### EXERCISE DIRECTIONS
The entries that follow include a run beginning at the line with "Copyright (C) 2022 berrysauce (Paul Haedrich)" and ending at the line with "For legal questions, contact"; restate that run word for word and leave the rest out.

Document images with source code
%%

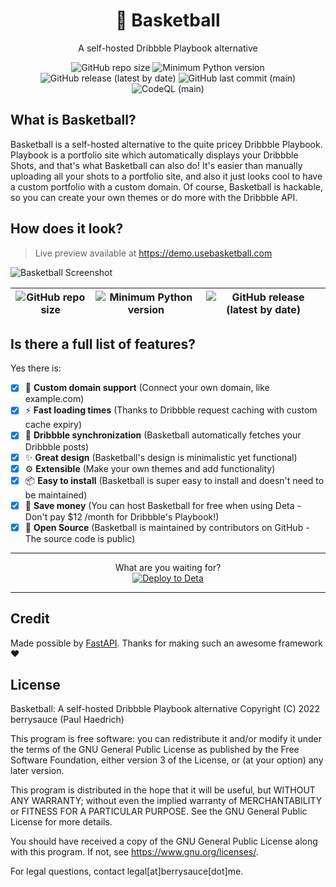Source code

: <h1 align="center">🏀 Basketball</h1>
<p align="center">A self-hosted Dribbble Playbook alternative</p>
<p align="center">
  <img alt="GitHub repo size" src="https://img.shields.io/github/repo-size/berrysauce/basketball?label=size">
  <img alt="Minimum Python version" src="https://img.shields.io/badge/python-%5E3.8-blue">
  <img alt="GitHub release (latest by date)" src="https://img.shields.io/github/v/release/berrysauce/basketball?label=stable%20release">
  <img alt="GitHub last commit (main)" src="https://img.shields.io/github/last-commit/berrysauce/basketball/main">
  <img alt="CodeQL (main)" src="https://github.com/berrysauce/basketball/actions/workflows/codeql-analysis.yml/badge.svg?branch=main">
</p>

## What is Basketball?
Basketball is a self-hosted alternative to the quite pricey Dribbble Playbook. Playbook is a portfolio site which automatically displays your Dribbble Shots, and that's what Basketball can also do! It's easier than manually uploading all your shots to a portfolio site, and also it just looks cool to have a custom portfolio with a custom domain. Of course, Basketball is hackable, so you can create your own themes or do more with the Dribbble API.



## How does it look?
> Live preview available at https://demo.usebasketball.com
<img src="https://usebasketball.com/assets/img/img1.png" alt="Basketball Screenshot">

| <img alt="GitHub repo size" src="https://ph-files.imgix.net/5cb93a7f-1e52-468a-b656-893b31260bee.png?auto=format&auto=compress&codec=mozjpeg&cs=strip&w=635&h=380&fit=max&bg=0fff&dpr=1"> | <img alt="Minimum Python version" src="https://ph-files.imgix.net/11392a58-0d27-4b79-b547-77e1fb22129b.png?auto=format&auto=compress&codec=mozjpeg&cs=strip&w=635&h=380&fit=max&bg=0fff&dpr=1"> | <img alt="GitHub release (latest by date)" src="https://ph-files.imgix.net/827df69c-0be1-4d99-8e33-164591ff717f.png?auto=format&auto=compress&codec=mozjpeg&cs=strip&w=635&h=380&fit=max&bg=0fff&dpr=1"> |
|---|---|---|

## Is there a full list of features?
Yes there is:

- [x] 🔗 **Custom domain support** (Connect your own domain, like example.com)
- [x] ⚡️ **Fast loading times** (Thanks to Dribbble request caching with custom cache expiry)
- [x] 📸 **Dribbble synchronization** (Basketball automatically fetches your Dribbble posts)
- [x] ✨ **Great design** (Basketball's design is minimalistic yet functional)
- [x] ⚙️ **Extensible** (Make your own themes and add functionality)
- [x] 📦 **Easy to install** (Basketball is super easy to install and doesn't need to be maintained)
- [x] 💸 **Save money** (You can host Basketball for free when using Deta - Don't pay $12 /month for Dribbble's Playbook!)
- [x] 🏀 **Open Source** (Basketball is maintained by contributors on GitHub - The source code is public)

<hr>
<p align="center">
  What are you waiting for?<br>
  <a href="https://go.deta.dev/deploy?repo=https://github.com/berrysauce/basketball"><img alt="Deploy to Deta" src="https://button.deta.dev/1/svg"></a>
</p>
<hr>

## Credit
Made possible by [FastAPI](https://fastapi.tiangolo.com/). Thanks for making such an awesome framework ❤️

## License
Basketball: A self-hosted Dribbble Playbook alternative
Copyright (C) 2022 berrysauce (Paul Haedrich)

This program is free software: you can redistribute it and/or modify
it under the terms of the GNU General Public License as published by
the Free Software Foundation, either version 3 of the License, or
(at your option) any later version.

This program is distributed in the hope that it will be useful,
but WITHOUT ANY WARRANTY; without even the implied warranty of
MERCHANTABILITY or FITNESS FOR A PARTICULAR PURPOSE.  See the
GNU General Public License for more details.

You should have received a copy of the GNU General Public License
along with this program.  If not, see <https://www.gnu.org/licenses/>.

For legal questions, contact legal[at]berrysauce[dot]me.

%%
%%

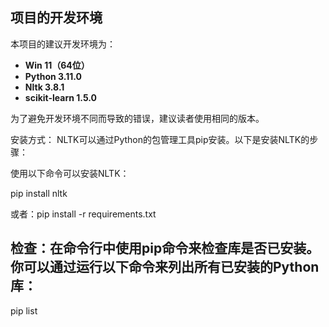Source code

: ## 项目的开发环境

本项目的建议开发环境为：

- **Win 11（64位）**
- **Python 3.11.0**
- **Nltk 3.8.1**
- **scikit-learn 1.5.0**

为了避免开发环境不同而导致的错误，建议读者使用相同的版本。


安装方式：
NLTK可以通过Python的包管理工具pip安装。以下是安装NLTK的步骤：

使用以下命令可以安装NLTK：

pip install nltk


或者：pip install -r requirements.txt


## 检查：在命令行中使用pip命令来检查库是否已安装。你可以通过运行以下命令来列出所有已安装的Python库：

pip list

%%

### RESPONSE AREA
Copyright (C) 2022 berrysauce (Paul Haedrich)

This program is free software: you can redistribute it and/or modify
it under the terms of the GNU General Public License as published by
the Free Software Foundation, either version 3 of the License, or
(at your option) any later version.

This program is distributed in the hope that it will be useful,
but WITHOUT ANY WARRANTY; without even the implied warranty of
MERCHANTABILITY or FITNESS FOR A PARTICULAR PURPOSE.  See the
GNU General Public License for more details.

You should have received a copy of the GNU General Public License
along with this program.  If not, see <https://www.gnu.org/licenses/>.

For legal questions, contact legal[at]berrysauce[dot]me.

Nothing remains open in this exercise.